By stopping about 1 or 2 in the afternoon most days, we were able to find places to sleep in the albergues most of the time. The only exceptions to that were El Burgo Ranero and Santiago. In El Burgo Ranero, even though there were multiple albergues, we got in late and at 3 pm they were all full. ("Completo.") We stayed in a pension that night: a clean, but small, hotel room with a complete bathroom (shower, not tub) and a "matrimonial" bed. We had a window, too, that looked out onto a patio for people to sit and relax. There were chairs and tables. When the blue norther came in that night, the wind moved the chairs and tables off-and-on until the storms blew on past, around 3 in the morning. (We had expected a blue norther to come in, as there had been a stiff south wind during the day as we walked. It reminded us of the winds we had encountered on the Route Napoleon through the mountains the first day.)
In Perejes the albergue was a building from the 1300's.
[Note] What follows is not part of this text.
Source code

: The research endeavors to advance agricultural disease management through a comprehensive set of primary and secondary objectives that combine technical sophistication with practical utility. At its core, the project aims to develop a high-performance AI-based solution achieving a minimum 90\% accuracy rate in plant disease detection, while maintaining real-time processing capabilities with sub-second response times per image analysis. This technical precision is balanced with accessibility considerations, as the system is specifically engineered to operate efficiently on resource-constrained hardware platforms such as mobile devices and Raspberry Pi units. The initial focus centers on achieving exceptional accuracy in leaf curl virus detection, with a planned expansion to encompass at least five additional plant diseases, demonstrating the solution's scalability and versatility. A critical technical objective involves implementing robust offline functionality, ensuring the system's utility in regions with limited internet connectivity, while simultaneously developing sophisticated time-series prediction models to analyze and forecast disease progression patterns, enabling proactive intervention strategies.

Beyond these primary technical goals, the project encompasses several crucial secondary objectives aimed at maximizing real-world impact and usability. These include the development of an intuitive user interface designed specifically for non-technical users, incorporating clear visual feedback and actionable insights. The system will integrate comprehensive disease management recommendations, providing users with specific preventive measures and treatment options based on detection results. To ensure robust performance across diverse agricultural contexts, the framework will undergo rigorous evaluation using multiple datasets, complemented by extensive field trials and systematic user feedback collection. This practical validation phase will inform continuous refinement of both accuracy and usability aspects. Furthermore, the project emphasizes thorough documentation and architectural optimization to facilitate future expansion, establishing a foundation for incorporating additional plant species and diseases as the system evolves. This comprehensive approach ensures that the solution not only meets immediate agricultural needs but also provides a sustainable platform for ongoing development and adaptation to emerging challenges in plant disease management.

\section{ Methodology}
The hospitalero told me that the ceiling of the downstairs sleeping room we were in was the original floor of the building. There was a big beam that went through from one side clear to the other, and that was original too. There were no bunks there, just two rows of beds in our dorm room. By the time we got to Perejes, this qualified as luxury living!
Sleeping in an albergue is not like sleeping in a hotel room. Usually the room is shared with between 10 and 90 people in it. One tries to speak softly, in case someone is sleeping nearby. And while people talk about snoring, most of the time whatever snoring there was blended into a general background noise.
One takes one's clothes to the bathroom to change.
The bathroom/shower is often shared between the sexes. Sometimes they will have separated bathrooms, but doors often give the outside world a good view of the room.
One dresses in the shower stall after washing off. Occasionally there is a dressing area inside the shower stall. Often the water from the timer-governed shower head splatters all over the tiny stall and the only place to put clothes is over the door. I got good at leaning my head on the wall while putting one leg into my pants and holding the remaining pants fabric off of the wet floor at the same time. I also got pretty good at using my sleeping bag's stuff sack as a shower bag, putting my clean clothes, camp towel, and soap in it for the trip to the shower.
I think one of the lessons of the pilgrimage is to take these things, different as they might be from our normal life and previous travels, in stride. The Camino is not only about the walking, but the walking, and the adaptation to conditions, are certainly an important part of the Camino, along with going to the pilgrim Masses, settling down for a few minutes of adoration if the church has a Capilla del Santissimo, going to museums, eating tapas, and taking pictures of lovely views.